#### YOUR GOAL:
In this material, which lines include the string "closed"? Show them.

===== RECORD SET

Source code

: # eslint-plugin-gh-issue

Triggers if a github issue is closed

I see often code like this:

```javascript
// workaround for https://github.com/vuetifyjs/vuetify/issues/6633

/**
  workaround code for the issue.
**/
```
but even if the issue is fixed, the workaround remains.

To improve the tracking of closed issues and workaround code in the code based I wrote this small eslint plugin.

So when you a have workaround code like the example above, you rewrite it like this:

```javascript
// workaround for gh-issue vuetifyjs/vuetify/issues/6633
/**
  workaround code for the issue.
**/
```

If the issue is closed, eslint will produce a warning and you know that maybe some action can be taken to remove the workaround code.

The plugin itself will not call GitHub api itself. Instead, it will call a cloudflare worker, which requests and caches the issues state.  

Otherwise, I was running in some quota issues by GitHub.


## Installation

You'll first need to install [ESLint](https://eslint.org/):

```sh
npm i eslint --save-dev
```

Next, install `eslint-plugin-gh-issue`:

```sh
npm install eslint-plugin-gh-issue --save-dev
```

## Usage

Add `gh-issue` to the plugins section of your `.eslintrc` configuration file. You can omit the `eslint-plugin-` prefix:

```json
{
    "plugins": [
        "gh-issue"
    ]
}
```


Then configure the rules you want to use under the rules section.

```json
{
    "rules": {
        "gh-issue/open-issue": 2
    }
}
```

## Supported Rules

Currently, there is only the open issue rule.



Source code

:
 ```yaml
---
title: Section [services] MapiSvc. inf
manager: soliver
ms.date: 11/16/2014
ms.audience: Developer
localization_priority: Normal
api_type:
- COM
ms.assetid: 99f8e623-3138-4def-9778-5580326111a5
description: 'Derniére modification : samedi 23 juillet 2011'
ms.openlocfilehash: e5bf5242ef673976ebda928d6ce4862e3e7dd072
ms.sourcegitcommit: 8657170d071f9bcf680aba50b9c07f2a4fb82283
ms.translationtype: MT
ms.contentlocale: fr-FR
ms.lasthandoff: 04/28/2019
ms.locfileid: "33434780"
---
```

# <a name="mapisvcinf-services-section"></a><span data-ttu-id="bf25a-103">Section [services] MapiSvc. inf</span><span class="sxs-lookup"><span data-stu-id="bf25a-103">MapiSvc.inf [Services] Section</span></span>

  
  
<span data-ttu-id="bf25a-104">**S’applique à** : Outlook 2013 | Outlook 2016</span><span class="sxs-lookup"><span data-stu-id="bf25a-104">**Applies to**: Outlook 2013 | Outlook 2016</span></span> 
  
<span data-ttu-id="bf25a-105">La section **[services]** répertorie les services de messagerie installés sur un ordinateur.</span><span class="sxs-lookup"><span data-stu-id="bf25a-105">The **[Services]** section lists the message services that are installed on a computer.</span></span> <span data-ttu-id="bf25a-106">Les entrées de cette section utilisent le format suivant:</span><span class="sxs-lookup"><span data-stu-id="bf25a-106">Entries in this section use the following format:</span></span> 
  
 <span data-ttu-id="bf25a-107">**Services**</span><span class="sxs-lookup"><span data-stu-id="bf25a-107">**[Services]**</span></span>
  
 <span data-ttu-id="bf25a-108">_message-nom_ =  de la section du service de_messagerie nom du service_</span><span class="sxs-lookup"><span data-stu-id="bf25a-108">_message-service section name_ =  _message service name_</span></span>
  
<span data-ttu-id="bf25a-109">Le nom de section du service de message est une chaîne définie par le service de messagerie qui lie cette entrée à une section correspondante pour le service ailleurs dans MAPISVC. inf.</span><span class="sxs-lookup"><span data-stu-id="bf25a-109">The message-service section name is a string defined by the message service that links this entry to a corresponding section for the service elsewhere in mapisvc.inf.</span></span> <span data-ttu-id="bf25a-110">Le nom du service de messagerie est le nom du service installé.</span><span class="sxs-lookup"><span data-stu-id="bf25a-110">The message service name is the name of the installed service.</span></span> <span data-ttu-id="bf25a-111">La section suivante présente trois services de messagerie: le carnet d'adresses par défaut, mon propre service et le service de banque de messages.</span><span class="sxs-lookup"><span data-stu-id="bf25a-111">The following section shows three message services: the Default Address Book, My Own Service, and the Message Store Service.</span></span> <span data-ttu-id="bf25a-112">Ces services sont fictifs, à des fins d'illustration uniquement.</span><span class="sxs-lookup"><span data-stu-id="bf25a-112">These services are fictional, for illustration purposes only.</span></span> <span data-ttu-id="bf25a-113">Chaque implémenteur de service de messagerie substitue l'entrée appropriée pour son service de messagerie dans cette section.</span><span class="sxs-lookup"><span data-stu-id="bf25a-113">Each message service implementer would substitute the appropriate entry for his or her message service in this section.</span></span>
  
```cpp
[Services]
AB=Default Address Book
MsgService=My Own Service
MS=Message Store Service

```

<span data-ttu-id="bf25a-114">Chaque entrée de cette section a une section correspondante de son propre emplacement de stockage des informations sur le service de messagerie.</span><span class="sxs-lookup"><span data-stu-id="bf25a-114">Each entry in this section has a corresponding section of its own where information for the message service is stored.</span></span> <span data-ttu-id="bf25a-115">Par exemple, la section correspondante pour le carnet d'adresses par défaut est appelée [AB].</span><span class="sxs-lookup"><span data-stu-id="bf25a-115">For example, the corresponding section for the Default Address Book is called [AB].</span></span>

==========

#### ANSWER BELOW:
Triggers if a github issue is closed
To improve the tracking of closed issues and workaround code in the code based I wrote this small eslint plugin.
If the issue is closed, eslint will produce a warning and you know that maybe some action can be taken to remove the workaround code.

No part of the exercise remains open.